Faculty teaching Middle Eastern history, politics, visual media and environmental studies hosted a four-night Middle Eastern film series showing aspects of the region distinct from what is frequently depicted in mass media, hosting discussions after each. Jill Moosman '18 reviews the first two films. The Asian Studies Program hosted two films: One Mind, which prompted reviewer Daphne Feller' to explore the difference between a "Buddhist film" and one about Buddhism, and Of Shadows, capturing the liveliness and resilience of a group of local shadow-play artists in China’s Loess Plateau, navigating between the rural staging of ancient plays and the urban spectacle of national cultural heritage..
Biography, a staple of documentary storytelling, inspired portraits showcasing the professionala and personal lives of two American executives with very different stories. The first tracked the decisions and relationships that shaped investor Warren Buffet in a film produced by alum Teddy Kunhardt. The second chronicled the life of Christine (née David) Hallquist, CEO of a Vermont electric company in a story by son, filmmaker and Saratoga Springs resident Derek Hallquist.
Drawing attention closer to home, the American Studies Department hosted the filmmakers and community members of the Rapp Road Historic District of Albany, New York, for a screening of Crossroads: The History of Rapp Road. The event inspired students with their connection of the Great Migration to a community just behind the Crossgates Mall, with stories of perseverance and faith, as well as how southern spatial sense created a neighborhood in the north.

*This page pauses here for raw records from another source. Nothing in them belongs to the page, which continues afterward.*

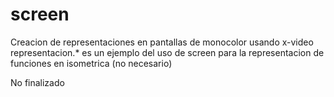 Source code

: # screen
Creacion de representaciones en pantallas de monocolor usando x-video
representacion.* es un ejemplo del uso de screen para la representacion de funciones en isometrica (no necesario)

No finalizado
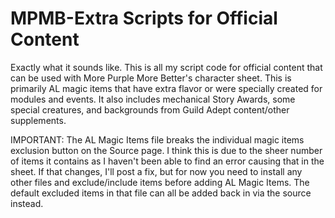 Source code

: # MPMB-Extra Scripts for Official Content

Exactly what it sounds like. This is all my script code for official content that can be used with More Purple More Better's character sheet. This is primarily AL magic items that have extra flavor or were specially created for modules and events. It also includes mechanical Story Awards, some special creatures, and backgrounds from Guild Adept content/other supplements.

IMPORTANT: The AL Magic Items file breaks the individual magic items exclusion button on the Source page. I think this is due to the sheer number of items it contains as I haven't been able to find an error causing that in the sheet. If that changes, I'll post a fix, but for now you need to install any other files and exclude/include items before adding AL Magic Items. The default excluded items in that file can all be added back in via the source instead.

In addition, the Saratoga Springs Film Forum hosted an unprecedented sold-out, four-night presentation of Raoul Peck's new feature documentary I Am Not Your Negro, bringing the words and ideas of James Baldwin to life; this timely release makes clear the cost incurred by partcipants in the civil rights movement, their accomplishments and the road we still have to travel to achieve equity and justice.
In short, Skidmore and Saratoga springs had no dearth of meaningful documentary stories to promote reflection, respect and engagement. And if you missed these films when they were on campus and in Saratoga Springs, you may have your summer viewing list already queued up.